Non a caso Papa Francesco, all’interno dell’Anno santo, ha ripresentato le opere di misericordia corporali e spirituali (dar da mangiare agli affamati, dar da bere agli assetati, vestire gli ignudi, alloggiare i pellegrini, visitare gli infermi, visitare i carcerati, seppellire i morti, consigliare i dubbiosi, insegnare agli ignoranti, ammonire i peccatori, consolare gli afflitti, perdonare le offese, sopportare pazientemente le persone moleste, pregare Dio per i vivi e per i morti): «Se già ci mettessimo sulla lunghezza d’onda di vivere queste opere di misericordia – riflette Valentinetti -, allora sì, saremmo dentro i gangli della vita cristiana. In questa direzione, forse, ci dobbiamo convertire un po’ di più».
Un altro motivo, per cui diviene fondamentale essere guidati dallo Spirito Santo è affinché vengano predicati a tutti la conversione e il perdono dei peccati: «E su questa strada – ammette il presule – chi ne ha più ne metta, chi è senza peccato scagli la prima pietra. Perché il primo a doversi convertire sono io, insieme ai miei fratelli presbiteri».
Un ragionamento che vale tanto più per i laici, come lo sono i ministri dell’eucaristia o gli accoliti: «Dobbiamo fare di più – esorta l’arcivescovo di Pescara-Penne, perché il Signore ha bisogno sempre di rinnovate e fresche energie, oltre che di anime sante».
Tutto questo, sull’esempio di un grande eremita come Sant’Antonio abate da cui monsignor Valentinetti ha ripreso un insegnamento: «Un giorno – racconta l’arcivescovo Tommaso -, un giovane monaco annoiato andò da Abba Antonio e gli disse “Cosa fa un monaco nel deserto?”. Lui si alza, lo guarda e allontanandosi gli risponde “Un monaco nel deserto cade e si rialza, cade e si rialza, cade e si rialza”. Noi non siamo monaci, non viviamo nel deserto, siamo nelle città e, forse, abbiamo molte possibilità in più di non vivere perfettamente la santità che Dio ci chiede.
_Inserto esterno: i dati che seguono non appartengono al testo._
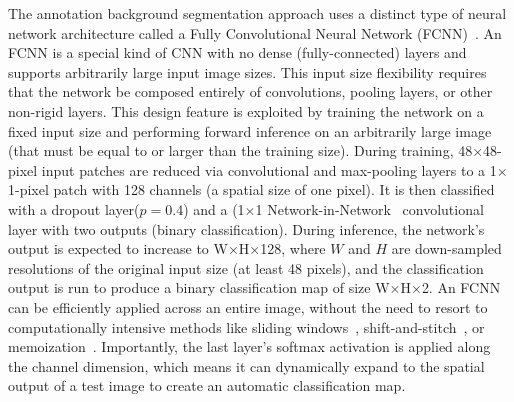 The annotation background segmentation approach uses a distinct type of neural network architecture called a Fully Convolutional Neural Network (FCNN)~\cite{long_fully_2015}.  An FCNN is a special kind of CNN with no dense (fully-connected) layers and supports arbitrarily large input image sizes.  This input size flexibility requires that the network be composed entirely of convolutions, pooling layers, or other non-rigid layers.  This design feature is exploited by training the network on a fixed input size and performing forward inference on an arbitrarily large image (that must be equal to or larger than the training size).  During training, 48$\times$48-pixel input patches are reduced via convolutional and max-pooling layers to a 1$\times$1-pixel patch with 128 channels (a spatial size of one pixel).  It is then classified with a dropout layer($p=0.4$) and a (1$\times$1 Network-in-Network~\cite{lin_network_2013} convolutional layer with two outputs (binary classification).  During inference, the network's output is expected to increase to W$\times$H$\times$128, where $W$ and $H$ are down-sampled resolutions of the original input size (at least 48 pixels), and the classification output is run to produce a binary classification map of size W$\times$H$\times$2.  An FCNN can be efficiently applied across an entire image, without the need to resort to computationally intensive methods like sliding windows~\cite{krizhevsky_imagenet_2012}, shift-and-stitch~\cite{sermanet_overfeat:_2013}, or memoization~\cite{esmaeilzadeh_neural_2012,graham_spatially-sparse_2014,zlateski_znnfast_2016}.  Importantly, the last layer's softmax activation is applied along the channel dimension, which means it can dynamically expand to the spatial output of a test image to create an automatic classification map.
E allora, nella conversione e nel perdono dei peccati, cadiamo e ci rialziamo, cadiamo e ci rialziamo, perché la misericordia di Dio è davvero infinita».
E allora, nella domenica dell’Ascensione del Signore, monsignor Valentinetti ha concluso la sua omelia con un auspicio: «Mentre contempliamo Cristo che ascende al cielo – invita -, chiediamogli che affretti presto il suo ritorno in modo che possa trovarci vivi e non morti. Sarebbe bello, anche San Paolo desiderava vedere l’instaurazione del Regno di Dio da vivo. Ebbene, Gesù vieni presto in mezzo a noi, vieni a sanare le ferite dell’umanità, vieni a portare il perdono, vieni ad ungere con l’unguento della grazia i cuori induriti e le anime inaridite. Vieni a portare pace a coloro che vivono il dramma dell’odio nel cuore, pace per tutta la Terra, giustizia per i poveri, serenità, tranquillità e pace per gli ammalati e per chi è solo».